= Rabbit hybridoma =

Group of cells

A rabbit hybridoma is a hybrid cell line formed by the fusion of an antibody producing rabbit B cell with a cancerous B-cell (myeloma).

== History ==
The rabbit immune system has been documented as a vehicle for developing antibodies with higher affinity and more diverse recognition of many molecules including phospho-peptides, carbohydrates and immunogens that are not otherwise immunogenic in mouse. However, until recently, the type of antibodies available from rabbit had been limited in scope to polyclonal antibodies. Several efforts were made to generate rabbit monoclonal antibodies after the development of mouse hybridoma technology in the 1970s. Research was conducted into mouse-rabbit hetero-hybridomas to make rabbit monoclonal antibodies. However, these hetero-hybridomas were ultimately difficult to clone, and the clones, generally unstable, and did not secrete antibody over a prolonged period of time.

== Initial fusion partner ==
In 1995, Katherine Knight and her colleagues, at Loyola University of Chicago, succeeded in developing a double transgenic rabbit over-expressing the oncogenes v-abl and c-myc under the control of the immunoglobulin heavy and light chain enhancers. The rabbit formed a myeloma-like tumor, allowing the isolation of a plasmacytoma cell line, named 240E-1. Fusion of 240E-1 cells with rabbit lymphocytes produced hybridomas that secreted rabbit monoclonal antibodies in a consistent manner. However, like the early mouse myeloma lines developed in the 1970s, stability was a concern. A number of laboratories which had received the 240E-1 cell line from Dr. Knight's laboratory reported stability problems with the fusion cell line 240E-1.

== Improved fusion partner ==
In 1996, Weimin Zhu and Robert Pytela, at the University of California San Francisco (UCSF), obtained 240E-1 from Dr. Knight's laboratory and attempted to develop an improved rabbit hybridoma. Improvements in the characteristics of 240E-1 were accomplished by repeated subcloning, selection for high fusion efficiency, robust growth, and morphological characteristics such as a bright appearance under a phase-contrast microscope. Selected subclones were further tested for their ability to produce a stable hybridoma and monoclonal antibody secretion. After multiple rounds of subcloning and selection processes, a new cell line named 240E-W, was identified and which expressed better fusion efficiency and stability. Cell line 240E-W has since been further developed and optimized for production of rabbit monoclonal antibodies for research and commercial applications.

== Process ==
The process of hybridoma formation in a rabbit first entails obtaining B-cells from a rabbit that has been immunized. There are numerous immunization protocols for rabbit, notably for the generation of polyclonal antibodies. After immunization, B-cells are fused with a candidate rabbit fusion partner cell line to form hybridomas. Resulting antibodies from hybridomas are screened for an antigen which meets criteria of interest by diagnostic tests such as ELISA, western blot, immunohistochemistry, and FACS. The resulting hybridomas may be subcloned to ensure monoclonal characteristics.
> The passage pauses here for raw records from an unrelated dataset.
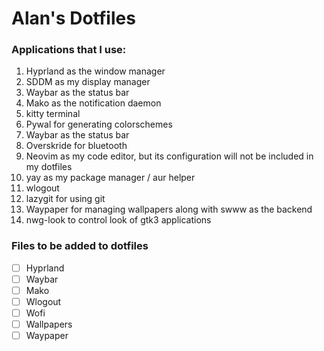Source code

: # Alan's Dotfiles

### Applications that I use:

1. Hyprland as the window manager
1. SDDM as my display manager
1. Waybar as the status bar
1. Mako as the  notification daemon
1. kitty terminal
1. Pywal for generating colorschemes
1. Waybar as the status bar
1. Overskride for bluetooth
1. Neovim as my code editor, but its configuration will not be included in my dotfiles
1. yay as my package manager / aur helper
1. wlogout
1. lazygit for using git
1. Waypaper for managing wallpapers along with swww as the backend
1. nwg-look to control look of gtk3 applications

### Files to be added to dotfiles
- [ ] Hyprland
- [ ] Waybar
- [ ] Mako
- [ ] Wlogout
- [ ] Wofi
- [ ] Wallpapers
- [ ] Waypaper
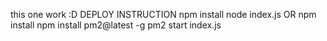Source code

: this one work :D
DEPLOY INSTRUCTION
npm install
node index.js
OR
npm install
npm install pm2@latest -g
pm2 start index.js
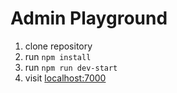 # Admin Playground

1) clone repository
2) run `npm install`
3) run `npm run dev-start`
4) visit [localhost:7000](localhost:7000)
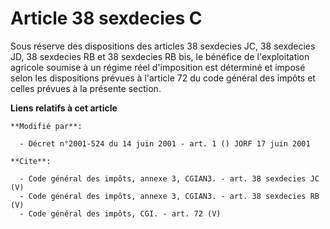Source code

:# Article 38 sexdecies C

Sous réserve des dispositions des articles 38 sexdecies JC, 38 sexdecies JD, 38 sexdecies RB et 38 sexdecies RB bis, le
bénéfice de l'exploitation agricole soumise à un régime réel d'imposition est déterminé et imposé selon les dispositions
prévues à l'article 72 du code général des impôts et celles prévues à la présente section.

**Liens relatifs à cet article**

	**Modifié par**:

	  - Décret n°2001-524 du 14 juin 2001 - art. 1 () JORF 17 juin 2001

	**Cite**:

	  - Code général des impôts, annexe 3, CGIAN3. - art. 38 sexdecies JC (V)
	  - Code général des impôts, annexe 3, CGIAN3. - art. 38 sexdecies RB (V)
	  - Code général des impôts, CGI. - art. 72 (V)
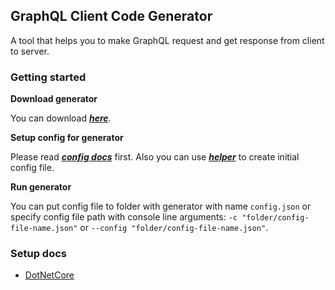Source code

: ## GraphQL Client Code Generator

A tool that helps you to make GraphQL request and get response from client to server.

### Getting started

**Download generator**

You can download [_**here**_](./downloads).

**Setup config for generator**

Please read [_**config docs**_](./config-docs) first. Also you can use [_**helper**_](./config-create) to create initial config file.

**Run generator**

You can put config file to folder with generator with name `config.json` or specify config file path with console line arguments: `-c "folder/config-file-name.json"` or `--config "folder/config-file-name.json"`.

### Setup docs

- [DotNetCore](./sample-dotnetcore)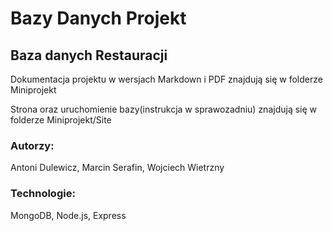 # Bazy Danych Projekt
## Baza danych Restauracji

Dokumentacja projektu w wersjach Markdown i PDF znajdują się w folderze Miniprojekt

Strona oraz uruchomienie bazy(instrukcja w sprawozadniu) znajdują się w folderze Miniprojekt/Site

### Autorzy:
Antoni Dulewicz, Marcin Serafin, Wojciech Wietrzny

### Technologie:
MongoDB, Node.js, Express


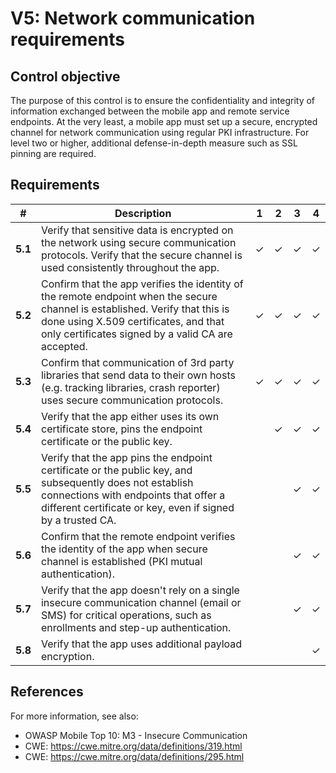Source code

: # V5: Network communication requirements

## Control objective

The purpose of this control is to ensure the confidentiality and integrity of information exchanged between the mobile app and remote service endpoints. At the very least, a mobile app must set up a secure, encrypted channel for network communication using regular PKI infrastructure. For level two or higher, additional defense-in-depth measure such as SSL pinning are required.

## Requirements

| # | Description | 1 | 2 | 3 | 4 |
| --- | --- | --- | --- | --- | --- |
| **5.1** | Verify that sensitive data is encrypted on the network using secure communication protocols. Verify that the secure channel is used consistently throughout the app. | ✓ | ✓ | ✓ | ✓ |
| **5.2** | Confirm that the app verifies the identity of the remote endpoint when the secure channel is established. Verify that this is done using X.509 certificates, and that only certificates signed by a valid CA are accepted. | ✓ | ✓ | ✓ | ✓ |
| **5.3** | Confirm that communication of 3rd party libraries that send data to their own hosts (e.g. tracking libraries, crash reporter) uses secure communication protocols. | ✓ | ✓ | ✓ | ✓ |
| **5.4** | Verify that the app either uses its own certificate store, pins the endpoint certificate or the public key. |   | ✓  | ✓ | ✓ |
| **5.5** | Verify that the app pins the endpoint certificate or the public key, and subsequently does not establish connections with endpoints that offer a different certificate or key, even if signed by a trusted CA. |   |   | ✓ | ✓ |
| **5.6** | Confirm that the remote endpoint verifies the identity of the app when secure channel is established (PKI mutual authentication). |   |   | ✓ | ✓ |
| **5.7** | Verify that the app doesn't rely on a single insecure communication channel (email or SMS) for critical operations, such as enrollments and step-up authentication. |   |  | ✓ | ✓ |
| **5.8** | Verify that the app uses additional payload encryption. |   |   |  | ✓ |

## References

For more information, see also:

- OWASP Mobile Top 10:  M3 - Insecure Communication
- CWE: https://cwe.mitre.org/data/definitions/319.html
- CWE: https://cwe.mitre.org/data/definitions/295.html
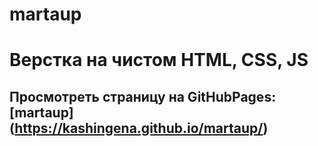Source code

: # martaup
# Верстка на чистом HTML, CSS, JS

## Просмотреть страницу на GitHubPages: [martaup] (https://kashingena.github.io/martaup/)
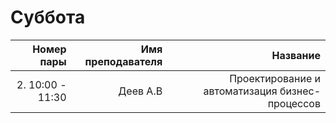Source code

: # Суббота
|  Номер пары     |  Имя преподавателя|  Название    |
| ---------------:|------------------:| -------------:|
| 2. 10:00 - 11:30| Деев А.В          |  Проектирование и автоматизация бизнес-процессов  |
== Humanization of rabbit antibodies ==
Mitchell Ho and Ira Pastan at National Cancer Institute (Bethesda, USA) isolated a group of rabbit monoclonal antibodies (e.g. YP218, YP223) that recognize rare epitopes of mesothelin, including poorly immunogenic sites close to the C terminal end, for cancer therapy. Dr. Ho's laboratory analyzed the complex structures of rabbit antibodies with their antigens from the Protein Data Bank, and identified antigen-contacting residues on the rabbit Fv within the 6 Angstrom distance to its antigen. They named "HV4" and "LV4", non-complementarity-determining region (CDR) loops that are structurally close to the antigen and located in framework 3 of the rabbit heavy chain and light chain, respectively. Based on computational structural modeling, Ho and Zhang designed a humanization strategy by grafting the combined Kabat/IMGT/Paratome CDRs into a human germline framework sequence. The immunotoxins composed of the humanized rabbit Fvs (e.g. hYP218) fused to a clinically used toxin showed stronger cytotoxicity against tumor cells than the immunotoxins derived from their original rabbit Fvs. The CAR T cells based on the hYP218 antibody also show effective inhibition of tumor growth in mice. The method (i.e. grafting combined Kabat/IMGT/Paratome rabbit CDRs to a stable human germline framework) has been suggested as a general approach to humanizing rabbit antibodies.